## YOUR OBJECTIVE:
From the records that follow, copy every line in which "leetcode" appears.

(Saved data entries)
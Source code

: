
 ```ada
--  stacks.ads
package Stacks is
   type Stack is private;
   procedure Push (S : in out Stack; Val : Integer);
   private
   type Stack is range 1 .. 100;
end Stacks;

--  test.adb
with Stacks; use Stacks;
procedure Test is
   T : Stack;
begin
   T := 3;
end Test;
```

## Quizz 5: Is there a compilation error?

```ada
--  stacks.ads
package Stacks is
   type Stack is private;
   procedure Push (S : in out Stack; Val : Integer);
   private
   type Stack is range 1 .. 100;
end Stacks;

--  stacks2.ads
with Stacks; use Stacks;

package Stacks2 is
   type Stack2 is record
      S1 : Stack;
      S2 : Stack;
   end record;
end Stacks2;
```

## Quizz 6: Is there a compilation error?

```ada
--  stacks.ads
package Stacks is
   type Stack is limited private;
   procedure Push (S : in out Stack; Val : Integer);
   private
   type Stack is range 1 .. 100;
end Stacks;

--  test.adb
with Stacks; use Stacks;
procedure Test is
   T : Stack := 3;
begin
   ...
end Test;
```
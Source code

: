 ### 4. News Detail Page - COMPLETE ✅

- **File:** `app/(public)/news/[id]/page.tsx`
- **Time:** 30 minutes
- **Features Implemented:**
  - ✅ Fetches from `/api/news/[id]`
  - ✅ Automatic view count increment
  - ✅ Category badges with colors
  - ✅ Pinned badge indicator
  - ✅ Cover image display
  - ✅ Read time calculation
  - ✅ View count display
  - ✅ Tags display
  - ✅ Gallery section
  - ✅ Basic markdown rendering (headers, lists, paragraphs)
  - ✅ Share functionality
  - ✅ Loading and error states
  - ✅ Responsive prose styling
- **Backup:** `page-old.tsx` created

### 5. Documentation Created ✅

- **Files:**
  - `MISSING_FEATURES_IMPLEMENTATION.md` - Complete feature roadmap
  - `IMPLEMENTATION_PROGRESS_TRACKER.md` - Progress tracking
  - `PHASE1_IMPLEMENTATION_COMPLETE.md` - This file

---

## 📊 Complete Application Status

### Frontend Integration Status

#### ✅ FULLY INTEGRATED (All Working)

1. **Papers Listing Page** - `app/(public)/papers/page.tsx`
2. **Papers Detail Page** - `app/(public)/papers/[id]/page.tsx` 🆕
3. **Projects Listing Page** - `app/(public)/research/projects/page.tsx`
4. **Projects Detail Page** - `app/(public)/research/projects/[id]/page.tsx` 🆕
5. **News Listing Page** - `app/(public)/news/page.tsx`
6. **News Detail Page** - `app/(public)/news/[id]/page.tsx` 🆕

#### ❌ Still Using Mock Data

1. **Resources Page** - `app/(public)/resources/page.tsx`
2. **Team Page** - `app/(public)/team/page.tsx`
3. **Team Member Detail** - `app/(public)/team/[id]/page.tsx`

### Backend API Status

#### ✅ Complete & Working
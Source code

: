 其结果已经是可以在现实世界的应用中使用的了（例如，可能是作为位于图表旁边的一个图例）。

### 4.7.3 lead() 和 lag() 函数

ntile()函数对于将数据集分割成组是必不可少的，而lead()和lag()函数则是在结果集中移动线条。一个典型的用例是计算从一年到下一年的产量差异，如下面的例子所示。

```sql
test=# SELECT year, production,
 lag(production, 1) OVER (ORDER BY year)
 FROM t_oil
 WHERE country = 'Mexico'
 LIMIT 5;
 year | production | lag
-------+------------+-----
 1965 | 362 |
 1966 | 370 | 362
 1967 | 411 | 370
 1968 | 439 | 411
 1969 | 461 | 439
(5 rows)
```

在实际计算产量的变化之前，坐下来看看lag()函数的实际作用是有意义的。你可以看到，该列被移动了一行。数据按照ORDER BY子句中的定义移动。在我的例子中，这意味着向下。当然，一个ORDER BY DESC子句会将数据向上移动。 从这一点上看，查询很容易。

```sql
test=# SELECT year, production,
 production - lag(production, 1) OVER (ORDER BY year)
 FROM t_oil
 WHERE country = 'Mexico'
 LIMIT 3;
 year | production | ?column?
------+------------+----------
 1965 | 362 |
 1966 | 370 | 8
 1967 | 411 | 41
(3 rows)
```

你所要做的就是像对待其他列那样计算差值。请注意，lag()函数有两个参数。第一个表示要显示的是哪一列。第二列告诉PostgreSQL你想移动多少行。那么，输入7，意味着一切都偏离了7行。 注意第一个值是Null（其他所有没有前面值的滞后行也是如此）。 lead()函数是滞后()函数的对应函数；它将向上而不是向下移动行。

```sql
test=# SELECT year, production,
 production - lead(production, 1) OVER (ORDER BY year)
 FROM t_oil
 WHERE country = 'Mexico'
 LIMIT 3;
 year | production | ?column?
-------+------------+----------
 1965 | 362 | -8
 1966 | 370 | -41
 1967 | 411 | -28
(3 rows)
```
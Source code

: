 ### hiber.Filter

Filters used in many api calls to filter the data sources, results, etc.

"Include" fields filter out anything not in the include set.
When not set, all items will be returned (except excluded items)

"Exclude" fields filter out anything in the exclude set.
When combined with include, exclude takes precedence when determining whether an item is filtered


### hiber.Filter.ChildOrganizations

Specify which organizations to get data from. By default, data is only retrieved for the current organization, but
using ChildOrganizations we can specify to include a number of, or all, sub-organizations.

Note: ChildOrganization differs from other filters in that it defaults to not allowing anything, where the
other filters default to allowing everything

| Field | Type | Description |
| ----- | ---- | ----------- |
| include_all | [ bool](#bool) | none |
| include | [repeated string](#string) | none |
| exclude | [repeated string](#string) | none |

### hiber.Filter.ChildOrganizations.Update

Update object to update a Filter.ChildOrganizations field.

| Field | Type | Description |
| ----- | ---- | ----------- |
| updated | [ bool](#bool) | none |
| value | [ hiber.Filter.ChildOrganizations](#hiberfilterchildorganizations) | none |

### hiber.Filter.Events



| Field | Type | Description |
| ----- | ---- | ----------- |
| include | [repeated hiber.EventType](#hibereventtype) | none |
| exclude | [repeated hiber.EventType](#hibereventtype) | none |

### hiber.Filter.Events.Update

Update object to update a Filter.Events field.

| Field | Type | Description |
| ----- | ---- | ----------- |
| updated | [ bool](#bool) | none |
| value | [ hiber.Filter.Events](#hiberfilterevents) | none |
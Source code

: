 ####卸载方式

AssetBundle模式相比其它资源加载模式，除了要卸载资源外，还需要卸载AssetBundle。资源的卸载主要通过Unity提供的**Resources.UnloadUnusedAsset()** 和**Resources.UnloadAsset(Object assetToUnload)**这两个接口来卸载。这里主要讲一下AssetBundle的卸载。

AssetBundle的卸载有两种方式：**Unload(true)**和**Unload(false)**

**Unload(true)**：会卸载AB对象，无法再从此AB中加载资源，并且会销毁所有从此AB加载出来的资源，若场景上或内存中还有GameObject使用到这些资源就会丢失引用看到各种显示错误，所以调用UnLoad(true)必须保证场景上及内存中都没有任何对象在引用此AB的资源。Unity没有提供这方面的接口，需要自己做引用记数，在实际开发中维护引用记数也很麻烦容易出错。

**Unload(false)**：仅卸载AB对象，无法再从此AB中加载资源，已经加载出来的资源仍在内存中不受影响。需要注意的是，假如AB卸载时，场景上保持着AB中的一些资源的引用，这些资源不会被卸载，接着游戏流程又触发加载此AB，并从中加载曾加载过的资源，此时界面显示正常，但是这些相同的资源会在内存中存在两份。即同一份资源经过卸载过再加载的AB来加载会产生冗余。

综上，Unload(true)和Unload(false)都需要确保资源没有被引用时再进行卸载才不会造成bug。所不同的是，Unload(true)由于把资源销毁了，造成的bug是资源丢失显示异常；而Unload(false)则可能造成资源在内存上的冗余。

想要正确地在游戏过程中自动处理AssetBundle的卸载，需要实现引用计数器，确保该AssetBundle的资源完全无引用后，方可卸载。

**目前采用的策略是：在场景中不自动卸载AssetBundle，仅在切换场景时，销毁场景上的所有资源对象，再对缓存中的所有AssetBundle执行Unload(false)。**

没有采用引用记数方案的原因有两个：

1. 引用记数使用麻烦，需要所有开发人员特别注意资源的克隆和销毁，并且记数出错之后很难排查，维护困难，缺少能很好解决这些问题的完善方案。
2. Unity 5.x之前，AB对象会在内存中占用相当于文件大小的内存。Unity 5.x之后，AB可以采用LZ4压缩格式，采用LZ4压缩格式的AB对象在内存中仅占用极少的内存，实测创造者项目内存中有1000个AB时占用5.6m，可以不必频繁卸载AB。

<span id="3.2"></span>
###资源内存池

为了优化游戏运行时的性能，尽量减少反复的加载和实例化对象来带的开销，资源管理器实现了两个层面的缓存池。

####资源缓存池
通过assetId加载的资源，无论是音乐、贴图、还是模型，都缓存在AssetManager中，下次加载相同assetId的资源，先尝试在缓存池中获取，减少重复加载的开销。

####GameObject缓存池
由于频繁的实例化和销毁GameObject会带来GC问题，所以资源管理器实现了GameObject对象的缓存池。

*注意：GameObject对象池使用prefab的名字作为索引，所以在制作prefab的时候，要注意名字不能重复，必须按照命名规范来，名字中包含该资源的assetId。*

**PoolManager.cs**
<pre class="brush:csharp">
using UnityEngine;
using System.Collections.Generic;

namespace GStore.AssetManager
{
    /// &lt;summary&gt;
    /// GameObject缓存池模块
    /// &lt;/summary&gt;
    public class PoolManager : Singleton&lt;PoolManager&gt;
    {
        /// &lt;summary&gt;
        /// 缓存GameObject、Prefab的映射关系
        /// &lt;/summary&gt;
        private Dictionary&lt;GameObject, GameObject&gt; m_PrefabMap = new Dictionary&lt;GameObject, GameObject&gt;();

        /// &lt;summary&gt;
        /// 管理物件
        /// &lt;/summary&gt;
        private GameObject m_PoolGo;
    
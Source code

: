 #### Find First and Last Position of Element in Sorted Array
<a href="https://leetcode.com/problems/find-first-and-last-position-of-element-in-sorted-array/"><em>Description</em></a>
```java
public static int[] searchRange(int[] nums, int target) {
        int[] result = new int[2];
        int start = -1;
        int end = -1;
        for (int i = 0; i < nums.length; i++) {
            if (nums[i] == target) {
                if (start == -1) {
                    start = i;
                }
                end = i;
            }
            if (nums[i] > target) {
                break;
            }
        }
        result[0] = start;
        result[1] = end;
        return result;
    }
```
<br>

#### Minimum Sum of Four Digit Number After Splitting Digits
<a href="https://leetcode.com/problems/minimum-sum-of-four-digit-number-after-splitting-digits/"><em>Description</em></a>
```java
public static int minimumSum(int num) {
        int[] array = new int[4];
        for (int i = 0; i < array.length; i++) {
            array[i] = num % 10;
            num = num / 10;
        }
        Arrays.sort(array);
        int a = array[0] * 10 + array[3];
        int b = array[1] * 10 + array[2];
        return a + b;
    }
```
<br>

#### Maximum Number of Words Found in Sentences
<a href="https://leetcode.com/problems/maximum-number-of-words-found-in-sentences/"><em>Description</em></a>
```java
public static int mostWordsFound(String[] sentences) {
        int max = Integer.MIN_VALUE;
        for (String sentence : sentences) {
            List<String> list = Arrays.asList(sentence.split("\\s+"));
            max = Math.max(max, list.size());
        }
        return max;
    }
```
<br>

## ANSWER SECTION:
<a href="https://leetcode.com/problems/find-first-and-last-position-of-element-in-sorted-array/"><em>Description</em></a>
<a href="https://leetcode.com/problems/minimum-sum-of-four-digit-number-after-splitting-digits/"><em>Description</em></a>
<a href="https://leetcode.com/problems/maximum-number-of-words-found-in-sentences/"><em>Description</em></a>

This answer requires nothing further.